Aux États-Unis et au Royaume-Uni, plusieurs agences privées sont en effet chargées d’évaluer périodiquement les différents établissements, souvent dans le cadre d’un renouvellement d’accréditation. Outre l’imposant travail que cela impose aux établissements – on parle parfois de rapports à fournir comportant des dizaines de milliers de pages! – il va sans dire que ces opérations conditionnent largement les décisions prises par les établissements.

Une tendance qui nous rattrape
Nous ne sommes pas si loin, au Québec, de la situation décrite ci-haut. Citons la probabilité de l’imposition des lois 38 et 44 sur la gouvernance des universités et des cégeps, qui entendent imposer un modèle uniforme de gouvernance et augmenter le dispositif général d’imputabilité des établissements. Citons la saga de l’évaluation des enseignements, dans les cégeps, qui est elle aussi un écho tangible de la tendance vers davantage de contrôle. Quant au recours à l’entreprise privée, le recours à CIREPE³ dans les collèges en constitue un exemple. Le temps n’est peut-être pas si loin où quelqu’un aura l’idée de confier les mandats de la Commission d’évaluation de l’enseignement collégial à une firme privée!

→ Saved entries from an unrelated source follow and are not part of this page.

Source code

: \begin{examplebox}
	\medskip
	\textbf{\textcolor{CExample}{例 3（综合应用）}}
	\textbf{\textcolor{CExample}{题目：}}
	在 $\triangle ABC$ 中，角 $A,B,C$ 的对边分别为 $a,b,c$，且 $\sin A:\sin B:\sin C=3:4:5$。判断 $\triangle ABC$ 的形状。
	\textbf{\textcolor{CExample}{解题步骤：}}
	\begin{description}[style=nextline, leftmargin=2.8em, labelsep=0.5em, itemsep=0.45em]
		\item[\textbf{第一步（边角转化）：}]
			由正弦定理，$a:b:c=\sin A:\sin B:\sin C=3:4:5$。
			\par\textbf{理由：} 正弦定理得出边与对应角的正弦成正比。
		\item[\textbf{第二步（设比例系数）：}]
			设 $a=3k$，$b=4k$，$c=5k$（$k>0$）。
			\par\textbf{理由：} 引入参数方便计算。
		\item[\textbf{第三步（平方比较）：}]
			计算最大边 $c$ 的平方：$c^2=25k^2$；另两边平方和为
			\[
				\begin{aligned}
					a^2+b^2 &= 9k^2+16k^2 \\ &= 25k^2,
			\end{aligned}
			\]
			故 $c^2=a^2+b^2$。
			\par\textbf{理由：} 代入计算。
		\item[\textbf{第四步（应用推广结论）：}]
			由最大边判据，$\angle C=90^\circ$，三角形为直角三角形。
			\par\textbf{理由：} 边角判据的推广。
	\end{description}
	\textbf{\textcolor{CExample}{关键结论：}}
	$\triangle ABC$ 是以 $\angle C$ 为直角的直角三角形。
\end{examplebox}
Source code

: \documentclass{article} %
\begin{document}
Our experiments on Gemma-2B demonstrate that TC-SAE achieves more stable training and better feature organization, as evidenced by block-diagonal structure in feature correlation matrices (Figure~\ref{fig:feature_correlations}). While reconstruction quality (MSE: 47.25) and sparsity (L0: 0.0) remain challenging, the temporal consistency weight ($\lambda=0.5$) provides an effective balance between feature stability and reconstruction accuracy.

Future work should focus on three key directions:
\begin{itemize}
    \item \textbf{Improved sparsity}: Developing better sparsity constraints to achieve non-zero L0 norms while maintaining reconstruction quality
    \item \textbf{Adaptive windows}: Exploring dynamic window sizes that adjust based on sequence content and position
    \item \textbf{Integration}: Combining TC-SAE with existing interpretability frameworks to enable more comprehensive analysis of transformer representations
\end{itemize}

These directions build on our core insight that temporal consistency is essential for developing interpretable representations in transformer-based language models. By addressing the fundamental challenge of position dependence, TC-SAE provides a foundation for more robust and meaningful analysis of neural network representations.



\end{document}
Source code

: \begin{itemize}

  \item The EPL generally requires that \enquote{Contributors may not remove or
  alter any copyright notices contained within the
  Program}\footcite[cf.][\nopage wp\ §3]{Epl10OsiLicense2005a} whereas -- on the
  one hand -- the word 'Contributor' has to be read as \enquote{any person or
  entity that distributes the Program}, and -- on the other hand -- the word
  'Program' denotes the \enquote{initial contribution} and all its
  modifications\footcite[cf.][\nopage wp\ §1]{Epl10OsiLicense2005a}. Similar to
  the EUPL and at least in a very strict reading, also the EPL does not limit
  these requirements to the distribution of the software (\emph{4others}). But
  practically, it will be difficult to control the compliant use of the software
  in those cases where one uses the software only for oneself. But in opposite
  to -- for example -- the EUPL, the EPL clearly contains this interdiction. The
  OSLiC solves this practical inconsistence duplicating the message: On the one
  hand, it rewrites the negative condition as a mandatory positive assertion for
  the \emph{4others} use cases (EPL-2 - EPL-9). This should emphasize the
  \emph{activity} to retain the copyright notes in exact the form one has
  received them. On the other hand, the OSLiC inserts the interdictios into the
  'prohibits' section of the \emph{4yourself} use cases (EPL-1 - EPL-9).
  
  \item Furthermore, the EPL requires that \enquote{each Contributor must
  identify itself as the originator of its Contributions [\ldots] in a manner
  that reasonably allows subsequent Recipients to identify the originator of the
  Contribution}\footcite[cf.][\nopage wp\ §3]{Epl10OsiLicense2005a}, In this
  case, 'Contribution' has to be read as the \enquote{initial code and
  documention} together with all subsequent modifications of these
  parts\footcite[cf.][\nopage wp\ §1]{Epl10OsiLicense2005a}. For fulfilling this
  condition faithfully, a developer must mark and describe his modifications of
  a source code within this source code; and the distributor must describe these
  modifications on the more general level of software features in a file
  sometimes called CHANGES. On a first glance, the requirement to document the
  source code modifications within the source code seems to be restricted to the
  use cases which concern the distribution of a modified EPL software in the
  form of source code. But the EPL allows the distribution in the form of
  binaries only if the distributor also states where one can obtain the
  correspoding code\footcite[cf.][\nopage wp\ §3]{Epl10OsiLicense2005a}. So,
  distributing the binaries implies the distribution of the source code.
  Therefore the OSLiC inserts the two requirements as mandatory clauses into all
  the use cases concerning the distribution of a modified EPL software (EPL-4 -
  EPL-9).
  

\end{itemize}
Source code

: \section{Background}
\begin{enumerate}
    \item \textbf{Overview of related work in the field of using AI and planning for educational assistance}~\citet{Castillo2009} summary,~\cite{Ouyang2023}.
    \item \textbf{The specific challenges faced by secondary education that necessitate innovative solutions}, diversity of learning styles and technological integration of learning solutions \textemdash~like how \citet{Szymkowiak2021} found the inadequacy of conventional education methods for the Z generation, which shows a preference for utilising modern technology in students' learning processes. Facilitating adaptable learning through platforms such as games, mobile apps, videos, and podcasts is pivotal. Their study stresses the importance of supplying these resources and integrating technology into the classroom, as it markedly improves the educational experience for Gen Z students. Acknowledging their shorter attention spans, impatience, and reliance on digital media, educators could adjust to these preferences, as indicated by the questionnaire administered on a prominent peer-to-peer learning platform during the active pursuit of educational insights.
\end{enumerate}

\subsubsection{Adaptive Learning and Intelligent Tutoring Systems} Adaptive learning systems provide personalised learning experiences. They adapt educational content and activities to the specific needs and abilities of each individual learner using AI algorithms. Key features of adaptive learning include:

À la lumière de ces constats, il apparaît plus important que jamais, au Québec comme ailleurs, de questionner les orientations gouvernementales en matière de reddition de comptes et de poursuivre le travail de sensibilisation entrepris par les organisations syndicales, entre autres, afin de s’assurer que la mission première de l’enseignement supérieur soit pleinement préservée.


  1. Il s’agit de l’AHELO (Assessment of Higher Education Learning Outcome).
  2. Il en existe d’ailleurs déjà un, connu sous le nom du palmarès de Shanghai.
  3. Centre d’intervention et de recherche en évaluation du personnel enseignant.